TO DO
Each line holding the string "значения" is to be copied from the data.

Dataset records
========

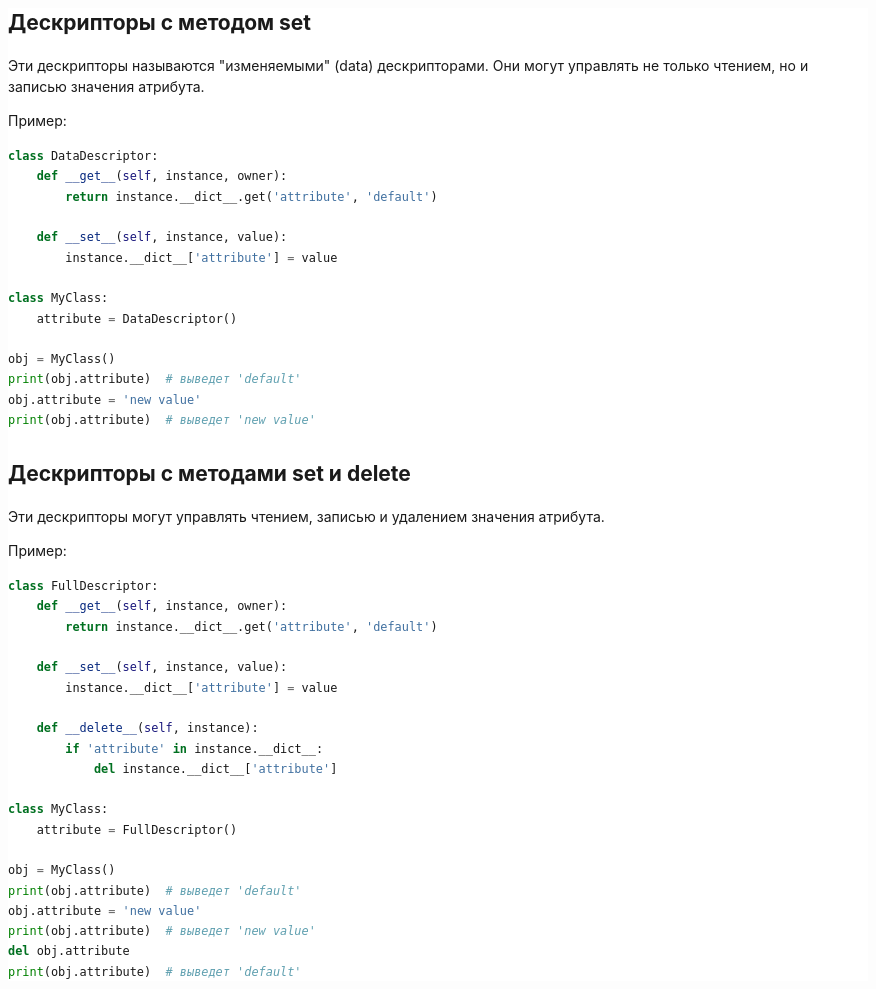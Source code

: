 ## Дескрипторы с методом __set__

Эти дескрипторы называются "изменяемыми" (data) дескрипторами. Они могут управлять не только чтением, но и записью значения атрибута.

Пример:

```python
class DataDescriptor:
    def __get__(self, instance, owner):
        return instance.__dict__.get('attribute', 'default')
    
    def __set__(self, instance, value):
        instance.__dict__['attribute'] = value

class MyClass:
    attribute = DataDescriptor()

obj = MyClass()
print(obj.attribute)  # выведет 'default'
obj.attribute = 'new value'
print(obj.attribute)  # выведет 'new value'
```

## Дескрипторы с методами __set__ и __delete__

Эти дескрипторы могут управлять чтением, записью и удалением значения атрибута.

Пример:

```python
class FullDescriptor:
    def __get__(self, instance, owner):
        return instance.__dict__.get('attribute', 'default')
    
    def __set__(self, instance, value):
        instance.__dict__['attribute'] = value
    
    def __delete__(self, instance):
        if 'attribute' in instance.__dict__:
            del instance.__dict__['attribute']

class MyClass:
    attribute = FullDescriptor()

obj = MyClass()
print(obj.attribute)  # выведет 'default'
obj.attribute = 'new value'
print(obj.attribute)  # выведет 'new value'
del obj.attribute
print(obj.attribute)  # выведет 'default'
```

========

RESULT FOR THIS TASK
Эти дескрипторы называются "изменяемыми" (data) дескрипторами. Они могут управлять не только чтением, но и записью значения атрибута.
Эти дескрипторы могут управлять чтением, записью и удалением значения атрибута.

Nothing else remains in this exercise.